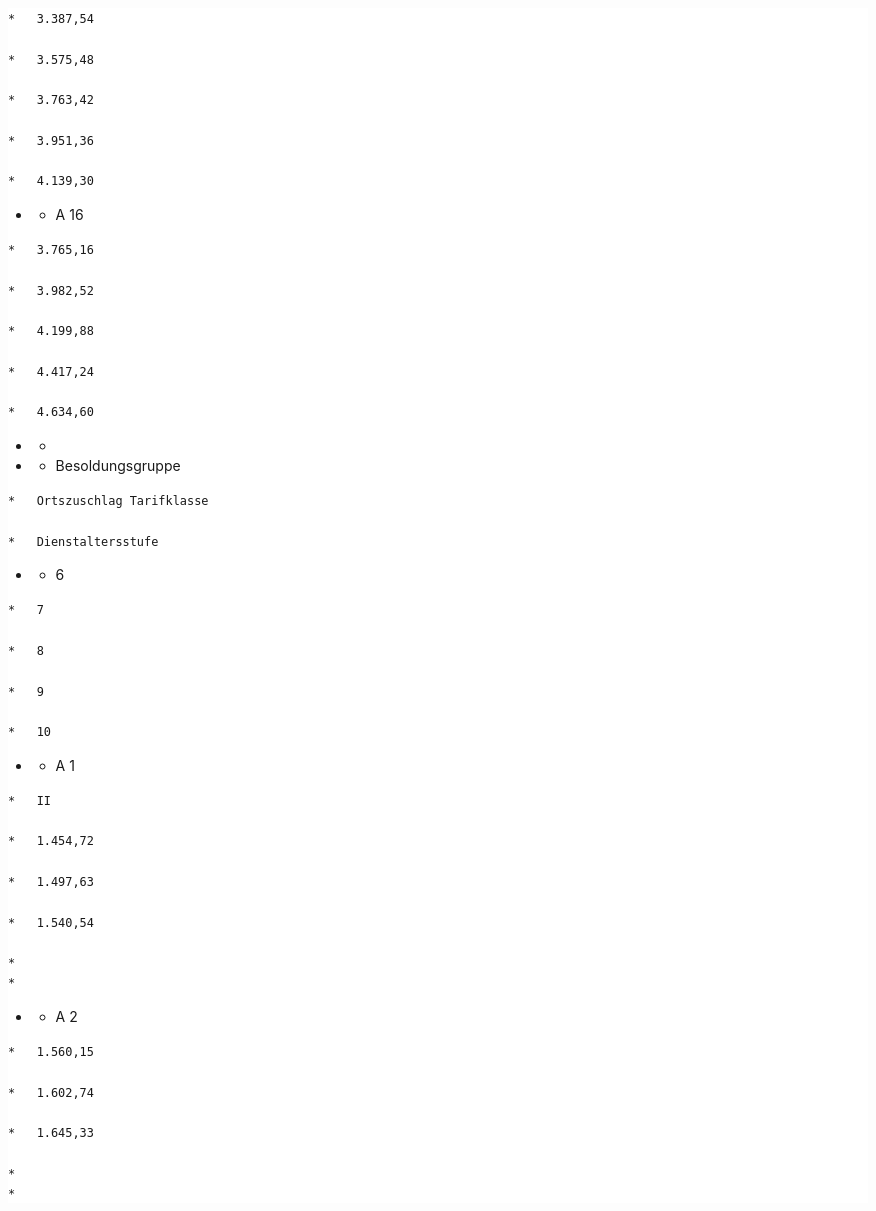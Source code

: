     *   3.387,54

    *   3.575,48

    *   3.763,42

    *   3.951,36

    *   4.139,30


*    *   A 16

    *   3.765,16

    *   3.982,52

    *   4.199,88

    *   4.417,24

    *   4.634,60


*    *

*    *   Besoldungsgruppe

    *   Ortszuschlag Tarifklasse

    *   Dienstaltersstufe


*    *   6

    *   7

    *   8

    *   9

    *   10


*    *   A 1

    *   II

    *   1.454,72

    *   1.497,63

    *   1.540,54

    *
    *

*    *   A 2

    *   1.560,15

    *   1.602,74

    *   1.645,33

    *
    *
+ + + + +
- TO DO: Write out the material above again, word for word, minus its pictures.

- EXPECTED ANSWER:
Source code

:     *   3.387,54

    *   3.575,48

    *   3.763,42

    *   3.951,36

    *   4.139,30


*    *   A 16

    *   3.765,16

    *   3.982,52

    *   4.199,88

    *   4.417,24

    *   4.634,60


*    *

*    *   Besoldungsgruppe

    *   Ortszuschlag Tarifklasse

    *   Dienstaltersstufe


*    *   6

    *   7

    *   8

    *   9

    *   10


*    *   A 1

    *   II

    *   1.454,72

    *   1.497,63

    *   1.540,54

    *
    *

*    *   A 2

    *   1.560,15

    *   1.602,74

    *   1.645,33

    *
    *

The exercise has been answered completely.